Without further ado, I marched to the driver's side of the Nissan and yanked open the door. As I settled into the seat and released the parking brake, I noticed an open box marked "Erzulie's Authentic Voodoo." Curious, not to mention a little concerned, I peered inside and saw around twenty see-through fabric bags containing incense sticks, candles, packets of white crystals, and little vials of liquid. The bags were marked "3-day ritual spell kits," and they were for everything from gaining wealth to garnering protection.
"What a wack job," I whispered as I pressed the gas pedal and pulled the car forward.
"That's my car," a gruff female voice cried.
I looked in the rearview mirror and saw the Nissan's middle-aged owner. How did I know it was her? My first clue was the teased, tangerine hair that was strikingly reminiscent of Endora from Bewitched.
"Help! Police!" She waved her purple-caftaned arms. "Stop that thief!"
I pulled up the parking brake and got out of the car just in time to see a thirty-something cop rounding the corner—and buttoning his shirt?
"Officer," she huffed, grasping his forearm, "this young woman was trying to steal my car."
His ice blue eyes looked through me as he fastened his top button. "Is this true, ma'am?"
I hesitated for a moment, not because I was guilty as accused but because a) I was annoyed by that "ma'am," and b) there was something weird about this cop. No officer I knew got dressed on duty, and he seemed uneasy in the uniform, maybe because it didn't fit him. His biceps were straining against the sleeves, and his pecs looked like they were going to pop out of his shirt.
Then it hit me. This was no street cop—this was the stripper cop.
Instantly annoyed, I shifted my weight to one leg and turned to the witchy woman. "Look, I'm late for an appointment, and your car was blocking mine. So I moved it, okay?"

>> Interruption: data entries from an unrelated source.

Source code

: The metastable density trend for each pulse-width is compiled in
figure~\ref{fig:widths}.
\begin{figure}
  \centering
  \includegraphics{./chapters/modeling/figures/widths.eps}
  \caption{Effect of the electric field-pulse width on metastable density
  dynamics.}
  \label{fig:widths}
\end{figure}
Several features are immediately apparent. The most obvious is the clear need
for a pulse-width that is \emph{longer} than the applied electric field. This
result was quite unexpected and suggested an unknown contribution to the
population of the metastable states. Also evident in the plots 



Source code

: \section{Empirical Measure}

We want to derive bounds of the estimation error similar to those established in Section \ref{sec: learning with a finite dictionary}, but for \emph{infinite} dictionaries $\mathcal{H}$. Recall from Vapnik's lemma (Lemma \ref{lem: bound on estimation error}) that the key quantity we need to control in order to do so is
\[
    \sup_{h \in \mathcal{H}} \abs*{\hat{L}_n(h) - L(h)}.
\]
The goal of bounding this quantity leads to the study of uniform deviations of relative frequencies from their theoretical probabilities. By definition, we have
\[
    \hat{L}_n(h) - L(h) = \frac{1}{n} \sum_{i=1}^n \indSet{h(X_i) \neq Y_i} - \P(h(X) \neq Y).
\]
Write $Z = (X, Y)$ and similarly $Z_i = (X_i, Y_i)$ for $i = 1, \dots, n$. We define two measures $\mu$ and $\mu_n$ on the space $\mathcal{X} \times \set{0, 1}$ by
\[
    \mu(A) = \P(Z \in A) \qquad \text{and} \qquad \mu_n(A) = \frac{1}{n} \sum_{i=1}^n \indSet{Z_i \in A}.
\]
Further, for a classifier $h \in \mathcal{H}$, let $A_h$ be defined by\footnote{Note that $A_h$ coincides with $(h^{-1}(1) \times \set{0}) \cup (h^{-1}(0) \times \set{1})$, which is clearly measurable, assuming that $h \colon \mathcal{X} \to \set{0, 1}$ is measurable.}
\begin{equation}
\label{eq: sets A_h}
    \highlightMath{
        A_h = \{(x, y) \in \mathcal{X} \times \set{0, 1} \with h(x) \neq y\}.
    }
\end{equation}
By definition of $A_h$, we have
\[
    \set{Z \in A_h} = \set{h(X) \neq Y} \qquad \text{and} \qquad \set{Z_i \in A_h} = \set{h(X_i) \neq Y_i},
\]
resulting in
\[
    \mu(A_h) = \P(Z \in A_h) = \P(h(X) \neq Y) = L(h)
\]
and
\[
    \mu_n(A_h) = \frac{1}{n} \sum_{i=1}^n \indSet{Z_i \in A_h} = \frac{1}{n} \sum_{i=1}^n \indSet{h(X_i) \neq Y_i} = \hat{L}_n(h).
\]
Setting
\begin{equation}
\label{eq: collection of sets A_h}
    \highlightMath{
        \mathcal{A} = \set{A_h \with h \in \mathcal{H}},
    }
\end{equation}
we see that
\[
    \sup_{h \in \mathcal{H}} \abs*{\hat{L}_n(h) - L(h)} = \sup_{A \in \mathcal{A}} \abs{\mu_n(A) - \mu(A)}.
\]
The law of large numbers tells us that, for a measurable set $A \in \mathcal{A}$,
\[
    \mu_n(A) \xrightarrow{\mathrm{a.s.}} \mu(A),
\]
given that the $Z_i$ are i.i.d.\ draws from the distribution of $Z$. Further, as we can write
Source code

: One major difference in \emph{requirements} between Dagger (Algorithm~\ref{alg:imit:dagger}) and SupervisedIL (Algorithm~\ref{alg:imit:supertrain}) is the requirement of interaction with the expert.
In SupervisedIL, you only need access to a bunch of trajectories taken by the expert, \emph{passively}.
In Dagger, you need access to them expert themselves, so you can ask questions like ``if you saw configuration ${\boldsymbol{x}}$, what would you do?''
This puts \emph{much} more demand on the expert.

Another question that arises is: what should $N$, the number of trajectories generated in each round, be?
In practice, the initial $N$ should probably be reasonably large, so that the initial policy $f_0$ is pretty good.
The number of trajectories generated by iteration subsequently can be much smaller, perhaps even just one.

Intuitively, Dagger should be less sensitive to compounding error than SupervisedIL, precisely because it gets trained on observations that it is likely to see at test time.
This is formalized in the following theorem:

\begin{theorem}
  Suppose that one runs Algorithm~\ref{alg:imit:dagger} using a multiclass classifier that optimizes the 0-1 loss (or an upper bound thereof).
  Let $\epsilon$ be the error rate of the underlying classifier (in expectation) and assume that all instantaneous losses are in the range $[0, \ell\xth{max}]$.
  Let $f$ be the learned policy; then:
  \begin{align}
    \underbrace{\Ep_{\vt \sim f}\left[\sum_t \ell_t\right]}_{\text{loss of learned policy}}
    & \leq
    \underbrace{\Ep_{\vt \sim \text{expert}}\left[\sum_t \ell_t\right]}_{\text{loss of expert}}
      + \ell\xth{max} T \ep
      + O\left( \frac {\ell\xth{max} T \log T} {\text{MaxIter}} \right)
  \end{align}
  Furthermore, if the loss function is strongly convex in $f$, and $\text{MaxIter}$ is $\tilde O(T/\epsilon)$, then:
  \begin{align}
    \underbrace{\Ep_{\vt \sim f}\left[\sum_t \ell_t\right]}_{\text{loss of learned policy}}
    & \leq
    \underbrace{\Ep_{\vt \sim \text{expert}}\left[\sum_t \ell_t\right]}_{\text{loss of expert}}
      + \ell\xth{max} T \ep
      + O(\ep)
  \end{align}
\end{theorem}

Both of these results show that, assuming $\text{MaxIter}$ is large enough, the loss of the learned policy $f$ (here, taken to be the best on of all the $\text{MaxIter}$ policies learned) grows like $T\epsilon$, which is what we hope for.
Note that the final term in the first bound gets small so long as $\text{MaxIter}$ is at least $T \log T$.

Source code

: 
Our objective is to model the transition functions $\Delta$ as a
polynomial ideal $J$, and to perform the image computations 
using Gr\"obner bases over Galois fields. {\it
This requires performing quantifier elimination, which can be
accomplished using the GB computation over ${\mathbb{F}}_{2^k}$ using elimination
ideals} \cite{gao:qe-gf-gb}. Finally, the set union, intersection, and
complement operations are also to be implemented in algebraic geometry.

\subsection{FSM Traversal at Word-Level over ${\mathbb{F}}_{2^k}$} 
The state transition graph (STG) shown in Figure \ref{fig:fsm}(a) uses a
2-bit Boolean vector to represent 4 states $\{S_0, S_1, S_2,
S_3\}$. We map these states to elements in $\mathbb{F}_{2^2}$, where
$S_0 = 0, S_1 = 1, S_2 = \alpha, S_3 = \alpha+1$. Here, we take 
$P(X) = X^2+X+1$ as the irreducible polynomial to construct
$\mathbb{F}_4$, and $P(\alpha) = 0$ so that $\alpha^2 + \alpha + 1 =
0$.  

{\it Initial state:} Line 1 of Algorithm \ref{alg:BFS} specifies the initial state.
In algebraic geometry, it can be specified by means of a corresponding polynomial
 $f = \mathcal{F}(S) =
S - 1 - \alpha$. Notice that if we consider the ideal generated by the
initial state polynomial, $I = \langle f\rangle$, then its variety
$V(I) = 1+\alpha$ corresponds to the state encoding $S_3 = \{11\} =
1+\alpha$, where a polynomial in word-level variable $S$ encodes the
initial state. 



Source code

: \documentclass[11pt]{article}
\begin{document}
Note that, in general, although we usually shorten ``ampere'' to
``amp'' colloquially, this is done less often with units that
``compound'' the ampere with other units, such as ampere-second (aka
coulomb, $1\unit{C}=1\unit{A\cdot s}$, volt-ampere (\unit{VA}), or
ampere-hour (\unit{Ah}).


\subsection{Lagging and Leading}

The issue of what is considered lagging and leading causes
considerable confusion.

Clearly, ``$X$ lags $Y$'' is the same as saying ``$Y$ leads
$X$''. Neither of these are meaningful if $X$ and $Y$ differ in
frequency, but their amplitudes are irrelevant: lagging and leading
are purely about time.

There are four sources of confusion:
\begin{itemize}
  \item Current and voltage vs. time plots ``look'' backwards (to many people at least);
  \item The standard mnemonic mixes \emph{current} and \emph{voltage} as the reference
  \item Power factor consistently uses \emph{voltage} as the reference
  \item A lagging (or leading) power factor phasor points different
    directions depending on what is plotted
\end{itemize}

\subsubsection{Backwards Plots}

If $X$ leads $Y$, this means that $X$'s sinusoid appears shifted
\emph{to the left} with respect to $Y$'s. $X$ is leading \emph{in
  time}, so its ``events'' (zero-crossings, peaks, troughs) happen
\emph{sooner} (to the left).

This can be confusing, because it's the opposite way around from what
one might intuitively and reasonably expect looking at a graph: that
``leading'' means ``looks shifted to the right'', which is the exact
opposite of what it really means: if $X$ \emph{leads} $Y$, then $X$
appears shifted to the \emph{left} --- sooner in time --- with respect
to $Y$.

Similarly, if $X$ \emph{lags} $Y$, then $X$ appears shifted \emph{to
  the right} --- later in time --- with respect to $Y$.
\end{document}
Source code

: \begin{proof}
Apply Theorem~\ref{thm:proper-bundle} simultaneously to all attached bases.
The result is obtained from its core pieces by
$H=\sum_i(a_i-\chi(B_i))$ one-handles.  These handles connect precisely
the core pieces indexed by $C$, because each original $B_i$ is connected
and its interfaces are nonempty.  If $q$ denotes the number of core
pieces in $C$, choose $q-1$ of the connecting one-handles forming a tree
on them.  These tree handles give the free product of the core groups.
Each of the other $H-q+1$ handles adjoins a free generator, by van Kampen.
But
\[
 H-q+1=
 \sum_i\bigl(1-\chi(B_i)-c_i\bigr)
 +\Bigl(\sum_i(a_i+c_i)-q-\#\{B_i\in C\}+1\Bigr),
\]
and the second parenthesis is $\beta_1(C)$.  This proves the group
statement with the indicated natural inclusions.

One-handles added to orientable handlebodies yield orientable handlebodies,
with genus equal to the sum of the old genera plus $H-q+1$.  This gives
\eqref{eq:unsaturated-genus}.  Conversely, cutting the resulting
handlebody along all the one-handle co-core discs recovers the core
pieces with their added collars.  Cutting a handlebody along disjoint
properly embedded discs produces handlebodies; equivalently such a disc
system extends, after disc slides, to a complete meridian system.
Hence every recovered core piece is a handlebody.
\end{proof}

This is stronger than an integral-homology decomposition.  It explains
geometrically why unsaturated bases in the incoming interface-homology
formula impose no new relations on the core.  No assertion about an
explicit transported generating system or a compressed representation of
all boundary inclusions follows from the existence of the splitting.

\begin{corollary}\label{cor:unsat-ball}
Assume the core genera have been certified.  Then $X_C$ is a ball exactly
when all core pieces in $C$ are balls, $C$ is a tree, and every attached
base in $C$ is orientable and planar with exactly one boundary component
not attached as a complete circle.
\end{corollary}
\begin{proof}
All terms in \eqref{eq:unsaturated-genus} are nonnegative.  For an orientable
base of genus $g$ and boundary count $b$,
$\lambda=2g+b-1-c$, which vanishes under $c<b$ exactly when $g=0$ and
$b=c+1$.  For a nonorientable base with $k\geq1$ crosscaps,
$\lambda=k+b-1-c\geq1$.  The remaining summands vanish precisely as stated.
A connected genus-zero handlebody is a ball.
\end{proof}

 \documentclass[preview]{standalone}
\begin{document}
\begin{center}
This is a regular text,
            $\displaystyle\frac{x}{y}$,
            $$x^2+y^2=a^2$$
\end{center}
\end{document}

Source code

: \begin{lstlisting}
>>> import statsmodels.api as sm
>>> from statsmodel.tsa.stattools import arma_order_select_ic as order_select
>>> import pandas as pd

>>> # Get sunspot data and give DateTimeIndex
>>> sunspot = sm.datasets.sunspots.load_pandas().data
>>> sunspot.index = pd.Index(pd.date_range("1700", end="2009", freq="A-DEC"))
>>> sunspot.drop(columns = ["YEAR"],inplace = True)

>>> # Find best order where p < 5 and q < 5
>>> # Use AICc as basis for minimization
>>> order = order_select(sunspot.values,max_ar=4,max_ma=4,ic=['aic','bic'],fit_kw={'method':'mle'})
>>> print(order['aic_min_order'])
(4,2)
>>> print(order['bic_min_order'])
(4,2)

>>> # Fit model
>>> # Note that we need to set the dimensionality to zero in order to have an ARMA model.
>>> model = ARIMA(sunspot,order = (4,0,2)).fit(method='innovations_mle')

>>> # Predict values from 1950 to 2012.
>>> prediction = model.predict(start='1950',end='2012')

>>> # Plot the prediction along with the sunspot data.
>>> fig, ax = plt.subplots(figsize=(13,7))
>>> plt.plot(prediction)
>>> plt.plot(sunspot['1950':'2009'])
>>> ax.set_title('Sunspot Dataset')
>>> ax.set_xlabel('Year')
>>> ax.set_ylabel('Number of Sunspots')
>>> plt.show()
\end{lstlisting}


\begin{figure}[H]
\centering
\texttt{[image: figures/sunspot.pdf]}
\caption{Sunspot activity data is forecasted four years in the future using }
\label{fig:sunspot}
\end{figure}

The counterfeit cop cleared his throat. "Actually, it's not okay."
I gave a surly sigh. "I know, I know. I've been a very bad girl, and I need to be punished. But that's not gonna happen, because I'm going to the spa."
I opened the door of my Mustang and flopped into the seat.
"Ma'am," he began in a terse tone, "I need you to exit the vehicle."
I arched a brow. "Or what? You'll cuff me and teach me a lesson?"
He reached into his back pocket and flipped open his wallet.
My stomach tried to take off running as I stared at the New Orleans PD badge, which was as real as the regulation baton on his hip.
"You're under arrest for unauthorized use of a motor vehicle."
As he proceeded to read me my rights, my brain began to process the situation. To celebrate my thirtieth birthday, I wasn't going to the spa or to the Sazerac. I was going to the slammer.